PROBLEM => Write out the data word for word and drop any picture you find.

BEGIN

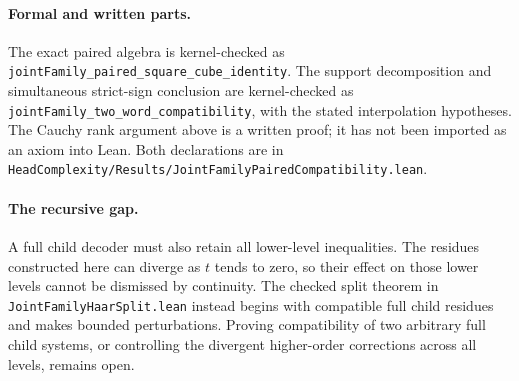 \paragraph{Formal and written parts.}
The exact paired algebra is kernel-checked as
\texttt{jointFamily\_paired\_square\_cube\_identity}.
The support decomposition and simultaneous strict-sign conclusion are
kernel-checked as \texttt{jointFamily\_two\_word\_compatibility},
with the stated interpolation hypotheses.  The Cauchy rank argument
above is a written proof; it has not been imported as an axiom into
Lean.  Both declarations are in
\texttt{HeadComplexity/Results/JointFamilyPairedCompatibility.lean}.

\paragraph{The recursive gap.}
A full child decoder must also retain all lower-level inequalities.
The residues constructed here can diverge as $t$ tends to zero, so
their effect on those lower levels cannot be dismissed by continuity.
The checked split theorem in \texttt{JointFamilyHaarSplit.lean}
instead begins with compatible full child residues and makes bounded
perturbations.  Proving compatibility of two arbitrary full child
systems, or controlling the divergent higher-order corrections across
all levels, remains open.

END

REPLY TO THE TASK =>
 \paragraph{Formal and written parts.}
The exact paired algebra is kernel-checked as
\texttt{jointFamily\_paired\_square\_cube\_identity}.
The support decomposition and simultaneous strict-sign conclusion are
kernel-checked as \texttt{jointFamily\_two\_word\_compatibility},
with the stated interpolation hypotheses.  The Cauchy rank argument
above is a written proof; it has not been imported as an axiom into
Lean.  Both declarations are in
\texttt{HeadComplexity/Results/JointFamilyPairedCompatibility.lean}.

\paragraph{The recursive gap.}
A full child decoder must also retain all lower-level inequalities.
The residues constructed here can diverge as $t$ tends to zero, so
their effect on those lower levels cannot be dismissed by continuity.
The checked split theorem in \texttt{JointFamilyHaarSplit.lean}
instead begins with compatible full child residues and makes bounded
perturbations.  Proving compatibility of two arbitrary full child
systems, or controlling the divergent higher-order corrections across
all levels, remains open.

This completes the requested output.